En salle

12 décembre 2012

Sociologie électorale de comptoir


Je vais sortir un gros mot : sociologie électorale. Deux gros mots, d’ailleurs. Vous chercher ça dans Google et vous tombez directement, en première position, sur cet article du 12 mars 2012. Le titre est « Comment la sociologie électorale prédit une victoire serrée de Hollande » ! Des extraits : « L’étude du comportement électoral des Français sur un période assez longue nous amène à anticiper une victoire, probable mais non massive, de François Hollande le 6 mai prochain ». « La lune de miel sera brève : si l’élection présidentielle constitue bien un moment de forte politisation, les Français n’expriment en réalité qu’une faible confiance dans les hommes et les femmes politiques, d’abord perçus comme des chasseurs de votes et non comme des acteurs décidés à prendre sur les épaules le fardeau de ces évolutions. »

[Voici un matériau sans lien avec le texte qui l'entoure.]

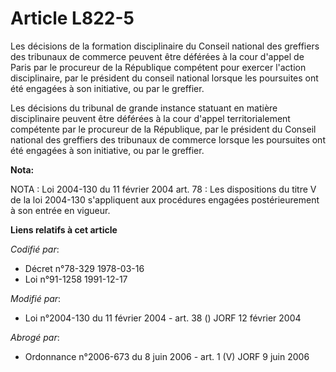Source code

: # Article L822-5

Les décisions de la formation disciplinaire du Conseil national des greffiers des tribunaux de commerce peuvent être déférées
à la cour d'appel de Paris par le procureur de la République compétent pour exercer l'action disciplinaire, par le président
du conseil national lorsque les poursuites ont été engagées à son initiative, ou par le greffier.

Les décisions du tribunal de grande instance statuant en matière disciplinaire peuvent être déférées à la cour d'appel
territorialement compétente par le procureur de la République, par le président du Conseil national des greffiers des
tribunaux de commerce lorsque les poursuites ont été engagées à son initiative, ou par le greffier.

**Nota:**

NOTA : Loi 2004-130 du 11 février 2004 art. 78 : Les dispositions du titre V de la loi 2004-130 s'appliquent aux procédures
engagées postérieurement à son entrée en vigueur.

**Liens relatifs à cet article**

_Codifié par_:

  - Décret n°78-329 1978-03-16
  - Loi n°91-1258 1991-12-17

_Modifié par_:

  - Loi n°2004-130 du 11 février 2004 - art. 38 () JORF 12 février 2004

_Abrogé par_:

  - Ordonnance n°2006-673 du 8 juin 2006 - art. 1 (V) JORF 9 juin 2006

Tout est vrai. On pensait à une victoire massive : elle a été courte. L’état de grâce n’a duré quel quelques mois.

Wikipedia nous dit : « La sociologie du vote est la branche de la sociologie politique qui étudie en particulier le vote et ses déterminants sociologiques. On peut la confondre avec la sociologie électorale dans la mesure où l'essentiel des scrutins considérés ont lieu dans le cadre de l'élection de personnes. »

Moi, je suis un sociologue électoral de comptoir. Par contre, j’ai du mal à comprendre les militants qui nient certaines réalités de la population. Que le militant milite et défende ses idées, c’est la moindre des choses. J’ai une certaine tendance à défendre « le vote utile » lors de certaines élections pour éviter les aléas que connaît bien Lionel Jospin. Il n’empêche que je conçois très bien que certains le refusent pour continuer à défendre ses opinions jusqu’au bout et à défendre ses idées, notamment de mon bord, ceux qui pensent que le Parti Socialiste n’est pas sur une ligne assez gauchisante.

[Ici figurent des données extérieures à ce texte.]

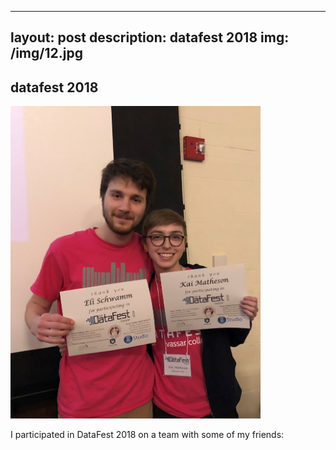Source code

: ﻿---

layout: post
description: datafest 2018
img: /img/12.jpg
---



<h2>datafest 2018</h2>
<img src="/img/datafest.jpg" height="500">

I participated in DataFest 2018 on a team with some of my friends:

C’est amusant, ces douze dernières heures, je suis tombé sur trois cas pouvant illustrer ce billet.

Le premier : Gauche de Combat répondait à une de mes provocations en se moquant de mon sens politique. C’est très drôle, dès l’affaire DSK, je me disais que François Hollande pouvait bien gagner l’élection. Le deuxième : Babelouest a laissé un commentaire à ce billet de Rosa Elle pour dire qu’il avait écrit à François Hollande le 31 mars 2012 pour lui demander de se désister. « Vu la dynamique qui se développe largement autour de Jean-Luc Mélenchon, il serait certainement souhaitable que vous vous désistiez dès maintenant pour lui, afin d'assurer la victoire de la gauche : après tout, c'est bien ce que vous souhaitez ! »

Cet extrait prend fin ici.